+++ Extracted entries

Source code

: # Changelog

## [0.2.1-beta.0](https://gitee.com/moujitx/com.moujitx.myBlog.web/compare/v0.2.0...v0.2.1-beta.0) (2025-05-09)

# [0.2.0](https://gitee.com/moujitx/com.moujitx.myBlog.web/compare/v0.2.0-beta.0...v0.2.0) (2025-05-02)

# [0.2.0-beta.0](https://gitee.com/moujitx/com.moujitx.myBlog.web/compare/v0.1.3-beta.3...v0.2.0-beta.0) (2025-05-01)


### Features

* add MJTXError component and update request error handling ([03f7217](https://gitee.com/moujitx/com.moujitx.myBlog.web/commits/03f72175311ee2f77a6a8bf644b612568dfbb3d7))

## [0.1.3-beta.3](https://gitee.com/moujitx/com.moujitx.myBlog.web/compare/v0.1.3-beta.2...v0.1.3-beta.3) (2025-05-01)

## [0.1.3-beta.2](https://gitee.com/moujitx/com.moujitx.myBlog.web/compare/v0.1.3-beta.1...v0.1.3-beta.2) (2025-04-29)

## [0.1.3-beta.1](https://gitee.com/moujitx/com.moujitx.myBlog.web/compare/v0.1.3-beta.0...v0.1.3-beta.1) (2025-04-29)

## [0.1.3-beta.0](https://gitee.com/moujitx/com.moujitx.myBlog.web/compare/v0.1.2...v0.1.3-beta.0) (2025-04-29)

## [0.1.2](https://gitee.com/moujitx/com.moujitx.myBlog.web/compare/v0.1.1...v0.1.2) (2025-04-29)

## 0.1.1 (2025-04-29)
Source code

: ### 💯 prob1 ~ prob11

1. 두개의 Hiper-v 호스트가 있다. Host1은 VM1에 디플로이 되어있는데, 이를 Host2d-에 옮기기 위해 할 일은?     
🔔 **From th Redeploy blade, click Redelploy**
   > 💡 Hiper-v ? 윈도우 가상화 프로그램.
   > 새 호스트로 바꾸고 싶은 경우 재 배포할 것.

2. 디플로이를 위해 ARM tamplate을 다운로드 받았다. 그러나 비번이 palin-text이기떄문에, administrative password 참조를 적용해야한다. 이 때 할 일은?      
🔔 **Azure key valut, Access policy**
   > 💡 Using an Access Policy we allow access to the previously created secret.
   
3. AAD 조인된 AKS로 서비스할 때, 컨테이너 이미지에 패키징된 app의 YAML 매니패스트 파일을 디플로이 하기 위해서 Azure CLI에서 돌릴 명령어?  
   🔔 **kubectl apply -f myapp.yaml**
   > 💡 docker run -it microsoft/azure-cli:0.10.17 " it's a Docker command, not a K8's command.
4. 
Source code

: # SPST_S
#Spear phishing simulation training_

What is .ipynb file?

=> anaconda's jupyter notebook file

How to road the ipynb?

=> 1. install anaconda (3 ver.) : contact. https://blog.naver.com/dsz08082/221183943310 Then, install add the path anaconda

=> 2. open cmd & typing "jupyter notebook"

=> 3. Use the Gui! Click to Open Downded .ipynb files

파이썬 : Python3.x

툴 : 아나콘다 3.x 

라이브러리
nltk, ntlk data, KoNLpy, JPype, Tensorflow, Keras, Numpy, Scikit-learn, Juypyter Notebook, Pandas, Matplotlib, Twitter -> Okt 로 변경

++++++

• [Task instructions] Lines from the records above that hold "https" are the ones to list.

• [Solved problem]
## [0.2.1-beta.0](https://gitee.com/moujitx/com.moujitx.myBlog.web/compare/v0.2.0...v0.2.1-beta.0) (2025-05-09)
# [0.2.0](https://gitee.com/moujitx/com.moujitx.myBlog.web/compare/v0.2.0-beta.0...v0.2.0) (2025-05-02)
# [0.2.0-beta.0](https://gitee.com/moujitx/com.moujitx.myBlog.web/compare/v0.1.3-beta.3...v0.2.0-beta.0) (2025-05-01)
* add MJTXError component and update request error handling ([03f7217](https://gitee.com/moujitx/com.moujitx.myBlog.web/commits/03f72175311ee2f77a6a8bf644b612568dfbb3d7))
## [0.1.3-beta.3](https://gitee.com/moujitx/com.moujitx.myBlog.web/compare/v0.1.3-beta.2...v0.1.3-beta.3) (2025-05-01)
## [0.1.3-beta.2](https://gitee.com/moujitx/com.moujitx.myBlog.web/compare/v0.1.3-beta.1...v0.1.3-beta.2) (2025-04-29)
## [0.1.3-beta.1](https://gitee.com/moujitx/com.moujitx.myBlog.web/compare/v0.1.3-beta.0...v0.1.3-beta.1) (2025-04-29)
## [0.1.3-beta.0](https://gitee.com/moujitx/com.moujitx.myBlog.web/compare/v0.1.2...v0.1.3-beta.0) (2025-04-29)
## [0.1.2](https://gitee.com/moujitx/com.moujitx.myBlog.web/compare/v0.1.1...v0.1.2) (2025-04-29)
=> 1. install anaconda (3 ver.) : contact. https://blog.naver.com/dsz08082/221183943310 Then, install add the path anaconda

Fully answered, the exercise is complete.